Does anyone know how to exrtact data from a serial port?  I have a gram  scale that sends weight out on port com 2.  I want to get the data and then  time and date stamp it. I have tried and tried to use Agg software and have gotting know where.  The support there is very bad. Also  I have use Collect 6. and it works but the software is very exspensive for what I'm doing. :Confused:

----------


## NBVC

Moved to Watercooler.. not an Excel question.

----------


## sweep

Hi,

You could use windmill to do this - it's sartorius based, but may work with your balance.

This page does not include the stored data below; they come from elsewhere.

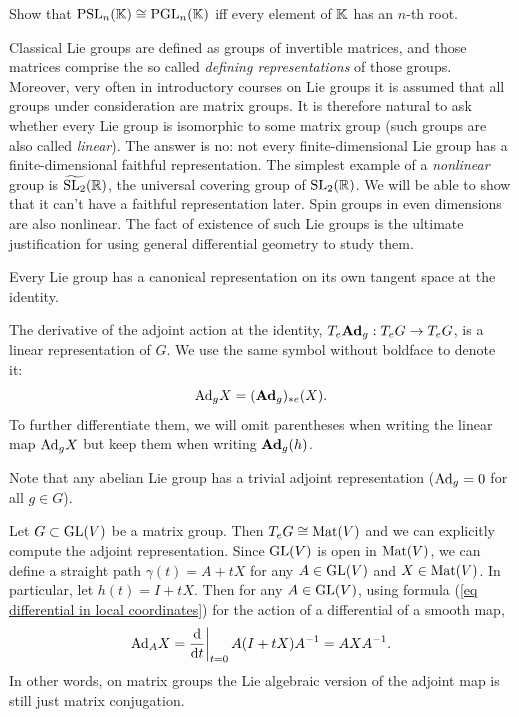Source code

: \begin{xca}\label{xca psl=pgl}
    Show that $\operatorname{PSL}_n(\mathbb{K})\cong \operatorname{PGL}_n(\mathbb{K})$ iff every element of $\mathbb{K}$ has an $n$-th root.
\end{xca}

\begin{rem}
    Classical Lie groups are defined as groups of invertible matrices, and those matrices comprise the so called \emph{defining representations} of those groups. Moreover, very often in introductory courses on Lie groups it is assumed that all groups under consideration are matrix groups. It is therefore natural to ask whether every Lie group is isomorphic to some matrix group (such groups are also called \emph{linear}). The answer is no: not every finite-dimensional Lie group has a finite-dimensional faithful representation. The simplest example of a \emph{nonlinear} group is $\widetilde{\operatorname{SL}_2}(\mathbb{R})$, the universal covering group of $\operatorname{SL}_2(\mathbb{R})$. We will be able to show that it can't have a faithful representation later. Spin groups in even dimensions are also nonlinear. The fact of existence of such Lie groups is the ultimate justification for using general differential geometry to study them.
\end{rem}

Every Lie group has a canonical representation on its own tangent space at the identity.

\begin{defn}
    The derivative of the adjoint action at the identity, $T_e\mathrm{\mathbf{Ad}}_g:T_e G\to T_e G$, is a linear representation of $G$. We use the same symbol without boldface to denote it:
    \[\mathrm{Ad}_g X=(\mathrm{\mathbf{Ad}}_g)_{\ast e}(X).\]
    To further differentiate them, we will omit parentheses when writing the linear map $\mathrm{Ad}_g X$ but keep them when writing $\mathrm{\mathbf{Ad}}_g(h)$.
\end{defn}

    Note that any abelian Lie group has a trivial adjoint representation ($\mathrm{Ad}_g=0$ for all $g\in G$).

\begin{example}
    Let $G\subset \operatorname{GL}(V)$ be a matrix group. Then $T_e G\cong \operatorname{Mat}(V)$ and we can explicitly compute the adjoint representation. Since $\operatorname{GL}(V)$ is open in $\operatorname{Mat}(V)$, we can define a straight path $\gamma(t)=A+tX$ for any $A\in \operatorname{GL}(V)$ and $X\in \operatorname{Mat}(V)$. In particular, let $h(t)=I+tX$. Then for any $A\in \operatorname{GL}(V)$, using formula (\ref{eq differential in local coordinates}) for the action of a differential of a smooth map,
    \[\Ad_A X=\restr{\frac{\dd}{\dd t}}{t=0}A(I+tX)A^{-1}=AXA^{-1}.\]
    In other words, on matrix groups the Lie algebraic version of the adjoint map is still just matrix conjugation.
\end{example}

http://www.windmill.co.uk/sartorius.html

----------


## danncas

> Hi,
> 
> You could use windmill to do this - it's sartorius based, but may work with your balance.
> 
> http://www.windmill.co.uk/sartorius.html



THANK YOU ! YOU HAVE BEEN A BIG HELP. Its funny that the above post states that this is not an Excel isuse. Thanks again. I'm looking into it and others.

----------


## squiggler47

You could try :-
http://www.mikmo.dk/gobetwino.html

its open source, and it worked ok to read data from my GPS so you could probably get it to work easily with excel and it writes to CSV which can easily be loaded into excel!

----------


## Mike_XVB

It is an Excel Question.

This may help: http://dev.emcelettronica.com/serial...tion-excel-vba
or
http://mc-computing.com/Languages/SerialIO.htm

With regards to the first, it gives a talk-through on how to do it. people leaving comment report it works
but for me it gave no response at all for any of the buttons I clicked. If any one gets it working
please leave a post here saying how they did it. Thanks.

----------


## TMS

And you could Google: excel+get+data+from+serial+port


Regards, TMS

----------